Engenheiro Odir Gil de Souza
| Tempo de leitura: 1 min

A prefeitura paga R$ 214,00 por mil litros de chorume retirado da lagoa do aterro sanitário, gastando R$ 300 mil/mês, segundo informações neste jornal, no dia 29/01/2016. Fazendo os cálculos, são R$ 3,2 milhões gastos durante o ano com a empresa que realiza o trabalho. Ora, agora fica fácil entender por que não há dinheiro para a educação, saúde, serviços viários etc. O dinheiro vai para o ralo, ou melhor, para o lixo. Dá para entender que para os grupos que controlam tais serviços não há vontade e nem interesse para resolver o problema, pois é muito mais tranquilo achar uma solução fácil, que produza algum retorno financeiro para os envolvidos, do que tentar buscar soluções criativas e menos caras aos cofres públicos.
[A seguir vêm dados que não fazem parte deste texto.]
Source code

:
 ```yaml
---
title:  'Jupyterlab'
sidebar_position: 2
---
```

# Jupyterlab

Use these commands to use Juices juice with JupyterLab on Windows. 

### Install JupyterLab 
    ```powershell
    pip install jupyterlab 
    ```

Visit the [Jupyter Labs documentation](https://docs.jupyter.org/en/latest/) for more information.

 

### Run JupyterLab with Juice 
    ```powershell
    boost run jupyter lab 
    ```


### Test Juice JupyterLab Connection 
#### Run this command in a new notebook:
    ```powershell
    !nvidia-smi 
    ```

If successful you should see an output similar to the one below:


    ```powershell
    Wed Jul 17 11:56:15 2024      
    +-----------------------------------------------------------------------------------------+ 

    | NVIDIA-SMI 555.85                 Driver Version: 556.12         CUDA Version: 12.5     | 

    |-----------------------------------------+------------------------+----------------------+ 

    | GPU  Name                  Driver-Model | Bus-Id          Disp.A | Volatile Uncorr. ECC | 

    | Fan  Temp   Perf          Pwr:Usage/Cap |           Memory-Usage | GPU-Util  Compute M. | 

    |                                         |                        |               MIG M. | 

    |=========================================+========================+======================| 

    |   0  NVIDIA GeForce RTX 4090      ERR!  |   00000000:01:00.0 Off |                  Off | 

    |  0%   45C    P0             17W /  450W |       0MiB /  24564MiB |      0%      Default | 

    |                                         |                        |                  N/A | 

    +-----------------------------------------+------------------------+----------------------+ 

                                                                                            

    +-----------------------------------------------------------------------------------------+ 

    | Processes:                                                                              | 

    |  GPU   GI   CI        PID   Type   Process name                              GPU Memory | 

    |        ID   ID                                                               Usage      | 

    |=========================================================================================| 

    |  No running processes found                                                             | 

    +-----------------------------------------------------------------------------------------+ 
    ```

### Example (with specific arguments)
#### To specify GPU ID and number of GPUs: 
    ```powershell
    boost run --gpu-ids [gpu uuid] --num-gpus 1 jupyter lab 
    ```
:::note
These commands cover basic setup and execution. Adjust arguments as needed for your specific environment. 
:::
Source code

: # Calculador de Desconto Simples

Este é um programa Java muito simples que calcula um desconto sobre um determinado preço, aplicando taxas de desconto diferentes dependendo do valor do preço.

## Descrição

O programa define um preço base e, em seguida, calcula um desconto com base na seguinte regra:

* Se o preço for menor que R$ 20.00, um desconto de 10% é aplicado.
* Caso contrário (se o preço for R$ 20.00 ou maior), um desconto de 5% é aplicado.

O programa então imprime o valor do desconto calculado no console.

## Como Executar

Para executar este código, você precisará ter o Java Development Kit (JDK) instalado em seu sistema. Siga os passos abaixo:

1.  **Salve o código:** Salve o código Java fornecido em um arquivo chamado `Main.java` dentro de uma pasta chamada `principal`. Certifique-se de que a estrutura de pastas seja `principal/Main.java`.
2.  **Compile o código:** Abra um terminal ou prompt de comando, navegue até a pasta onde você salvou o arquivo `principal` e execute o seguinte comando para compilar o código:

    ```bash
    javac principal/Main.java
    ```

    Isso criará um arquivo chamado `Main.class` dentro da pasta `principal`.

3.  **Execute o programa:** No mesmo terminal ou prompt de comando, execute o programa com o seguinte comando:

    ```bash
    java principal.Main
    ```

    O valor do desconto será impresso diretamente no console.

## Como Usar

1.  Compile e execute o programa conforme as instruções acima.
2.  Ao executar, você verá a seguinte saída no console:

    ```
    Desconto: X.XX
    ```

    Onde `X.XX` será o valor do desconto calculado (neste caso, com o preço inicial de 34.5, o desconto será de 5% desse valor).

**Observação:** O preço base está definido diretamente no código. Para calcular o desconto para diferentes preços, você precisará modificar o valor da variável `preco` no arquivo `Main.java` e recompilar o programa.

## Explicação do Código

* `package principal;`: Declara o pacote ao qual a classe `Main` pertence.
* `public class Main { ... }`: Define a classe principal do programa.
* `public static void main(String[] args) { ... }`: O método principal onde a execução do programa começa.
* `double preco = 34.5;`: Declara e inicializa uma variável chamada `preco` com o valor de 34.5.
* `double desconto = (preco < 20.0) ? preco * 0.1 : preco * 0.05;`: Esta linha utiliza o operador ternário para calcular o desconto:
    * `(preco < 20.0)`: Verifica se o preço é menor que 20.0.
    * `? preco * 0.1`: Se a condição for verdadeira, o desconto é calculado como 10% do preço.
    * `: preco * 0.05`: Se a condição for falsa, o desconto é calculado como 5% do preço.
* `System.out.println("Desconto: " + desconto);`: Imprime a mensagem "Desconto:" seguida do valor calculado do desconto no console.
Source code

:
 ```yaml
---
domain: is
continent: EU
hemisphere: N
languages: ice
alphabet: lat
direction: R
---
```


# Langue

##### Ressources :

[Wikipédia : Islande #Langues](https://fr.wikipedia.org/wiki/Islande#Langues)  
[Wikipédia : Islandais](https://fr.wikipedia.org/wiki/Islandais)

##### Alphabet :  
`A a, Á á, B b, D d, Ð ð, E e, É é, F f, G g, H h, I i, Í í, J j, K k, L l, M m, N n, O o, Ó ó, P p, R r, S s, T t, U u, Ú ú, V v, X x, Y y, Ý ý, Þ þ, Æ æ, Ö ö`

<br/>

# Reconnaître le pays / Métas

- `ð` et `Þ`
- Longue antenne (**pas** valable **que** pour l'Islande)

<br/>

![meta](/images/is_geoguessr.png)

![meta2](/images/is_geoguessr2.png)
Ora, sabe-se que o chorume vem da decomposição do lixo orgânico, portanto, basta vontade política, interesse e disposição para solucionar o problema. Gostaria de colaborar com uma possível solução para este problema, e, o que é melhor, de graça, sem precisar receber nenhuma consultoria milionária para isso:

1-A prefeitura deveria obrigar os munícipes a separar o lixo reciclável e exercer vigilância sobre o cumprimento dessa ordem. 2-Deveriam ser criadas várias usinas regionais de processamento de lixo, oportunizando mais empregos e, consequentemente, reduzindo a pobreza.

Garanto que o custo da solução proposta seria infinitamente menor que o da retirada do chorume. Com o processamento do lixo, o chorume tem uma redução de, pelo menos, 60% em seu volume, o que significa uma redução de R$ 180 mil/mês

Administrar bem e, acima de tudo, gastar bem e cortar gastos desnecessários são deveres daqueles que cuidam da “res’ pública. O senhor prefeito, como ambientalista, entende melhor que eu do assunto. Portanto, que tal enfrentar este desafio?